Натыкаться на несообразные противоречия в «учении» приходится на каждом шагу. Но нельзя забывать о высоте задачи, которую он себе поставил: примирить общество само с собой, всех – от неграмотного богомольца до образованного атеиста! От безлошадного крестьянина до знати! Разве не то же он задумывал с изданием своей Азбуки: чтобы она годилась для обучения, как царским детям, так и мужицким? И только успевал вставлять время от времени:
«Я рад был случаю сказать ему и уяснить себе, что говорить о толстовстве, искать моего руководительства, спрашивать моего решения вопросов – большая и грубая ошибка. Никакого толстовства и моего учения не было и нет, есть одно вечное, всеобщее, всемирное учение истины, для меня, для нас особенно ясно выраженное в евангелиях» – Толстой Л. Н. «Дневник» 2 декабря. 1897.
Так же до бесконечности можно бродить вокруг «непротивления»… Стоило бы заменить рафинированное «непротивление злу насилием» хотя бы «противлением злу ненасилием», возможно, что русская история пошла бы не так окольно. Ведь снова он в «контрах»: «Я говорю, что не надо насилием противиться насилию, против меня говорят, что я говорю, что не надо бороться со злом» – Толстой Л. Н. «Дневник» 3 августа 1898.
То же – в развитии «доктрины» в сторону буддистского «неделания», отказа от… да вплоть до отказа от самой жизни.
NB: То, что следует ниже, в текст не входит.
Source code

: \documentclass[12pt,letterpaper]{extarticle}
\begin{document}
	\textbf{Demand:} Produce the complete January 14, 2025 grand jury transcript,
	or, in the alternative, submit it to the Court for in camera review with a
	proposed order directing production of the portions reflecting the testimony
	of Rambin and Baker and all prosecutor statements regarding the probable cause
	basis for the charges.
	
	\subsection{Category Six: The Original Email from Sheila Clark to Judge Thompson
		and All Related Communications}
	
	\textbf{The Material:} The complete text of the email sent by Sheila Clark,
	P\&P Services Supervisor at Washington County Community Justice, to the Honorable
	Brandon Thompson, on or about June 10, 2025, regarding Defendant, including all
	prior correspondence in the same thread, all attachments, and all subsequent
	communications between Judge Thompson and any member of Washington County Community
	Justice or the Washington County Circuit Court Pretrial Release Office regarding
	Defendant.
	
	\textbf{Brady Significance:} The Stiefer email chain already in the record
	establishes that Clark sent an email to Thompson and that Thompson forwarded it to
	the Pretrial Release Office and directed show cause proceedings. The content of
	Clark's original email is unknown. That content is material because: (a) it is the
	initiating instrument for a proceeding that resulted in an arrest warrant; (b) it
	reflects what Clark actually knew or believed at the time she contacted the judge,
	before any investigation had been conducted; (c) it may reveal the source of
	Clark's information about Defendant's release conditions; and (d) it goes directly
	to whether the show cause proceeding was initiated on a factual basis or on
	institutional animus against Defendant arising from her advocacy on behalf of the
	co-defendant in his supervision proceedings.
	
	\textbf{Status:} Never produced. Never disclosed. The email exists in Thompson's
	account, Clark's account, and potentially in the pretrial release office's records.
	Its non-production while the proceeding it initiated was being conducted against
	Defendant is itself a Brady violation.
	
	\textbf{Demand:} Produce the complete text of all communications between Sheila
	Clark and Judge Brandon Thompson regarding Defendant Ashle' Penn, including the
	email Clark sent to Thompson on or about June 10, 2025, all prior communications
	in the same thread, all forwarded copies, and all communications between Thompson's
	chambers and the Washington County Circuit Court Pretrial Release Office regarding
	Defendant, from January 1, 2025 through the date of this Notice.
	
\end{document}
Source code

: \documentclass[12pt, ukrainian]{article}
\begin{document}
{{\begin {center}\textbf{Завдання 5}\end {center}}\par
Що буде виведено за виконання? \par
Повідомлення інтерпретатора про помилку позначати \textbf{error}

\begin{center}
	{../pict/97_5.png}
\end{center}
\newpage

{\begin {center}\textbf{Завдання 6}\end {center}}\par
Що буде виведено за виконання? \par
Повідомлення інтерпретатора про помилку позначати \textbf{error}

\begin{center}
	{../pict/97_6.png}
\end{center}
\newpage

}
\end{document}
Но и здесь, если покопаться, то воскликнешь: «Да старик просто потешается над нами!». Ну, куда это?
«Для истинного движения жизни не только не нужна, но вредна внешняя суетливая деятельность… Главный вред человечеству не от праздности, от делания того, что не нужно и вредно» – Толстой Л. Н. «Путь жизни».
Сразу ясно, что вся эта история – словно из старинного анекдота о разнице между «милостивым государем» и «Государем императором»…
Кстати, хороший повод обсудить: что есть способность к историчности сознания. Не может рассуждать об истории тот, кто не имеет развитого умения «входить» во всю совокупность условий исследуемого времени; история требует равно, как воображения, так и подлинно научной опоры на факт. Толстой не понял бы нашего непонимания!
Возьмём обыденное условие общественной жизни того времени – сословный титул. Действие на окружающих одного только подозрения на высокий титул «собеседника» прекрасно описывает Достоевский в самом начале романа «Подросток»:
«….все, кто угодно, спрося мою фамилию и услыхав, что я Долгорукий, непременно находили для чего-то нужным прибавить:
– Князь Долгорукий?
И каждый-то раз я обязан был всем этим праздным людям объяснять:
– Нет, просто Долгорукий.
Это просто стало сводить меня наконец с ума…
Иным, по-видимому, это совершенно было не нужно; да и не знаю, к какому бы черту это могло быть хоть кому-нибудь нужно? Но все спрашивали, все до единого…
– Как твоя фамилия?
– Долгорукий.
– Князь Долгорукий?
– Нет, просто Долгорукий.
– А, просто! Дурак.
И он прав: ничего нет глупее, как называться Долгоруким, не будучи князем».
А вот настоящий титул: «Вчера завязался между мной и несколькими офицерами спор о ценности жалованных титулов; причем Зуев высказал без всякой последовательности свою зависть к моему титулу. В ту минуту мысль, что он считает меня тщеславным своим титулом, кольнула мое самолюбие; теперь же я от души радуюсь, что он дал подметить в себе эту слабость» – Толстой Л. Н. «Дневник» 2, 3 ноября 1853.
Вот к эдакому титулу, да личность, против которой редко кто мог устоять: «В дороге Дорошевич подчеркивал, что во многом с Толстым не согласен, не намерен ему поддакивать, и хотел поспорить с ним…. Дорошевич…. был достаточно зубастым и самоуверенным человеком, чтобы мнения своего не скрывать…. Стахович потом мне рассказывал, что Дорошевич перед Толстым "скиксовал". А на мой вопрос Дорошевич сам мне признался, что, глядя на Толстого, потерял смелость с ним спорить: "Вы бы посмотрели на его глаза"; а между тем в Толстом не было признаков «генеральства» и «самонадеянности».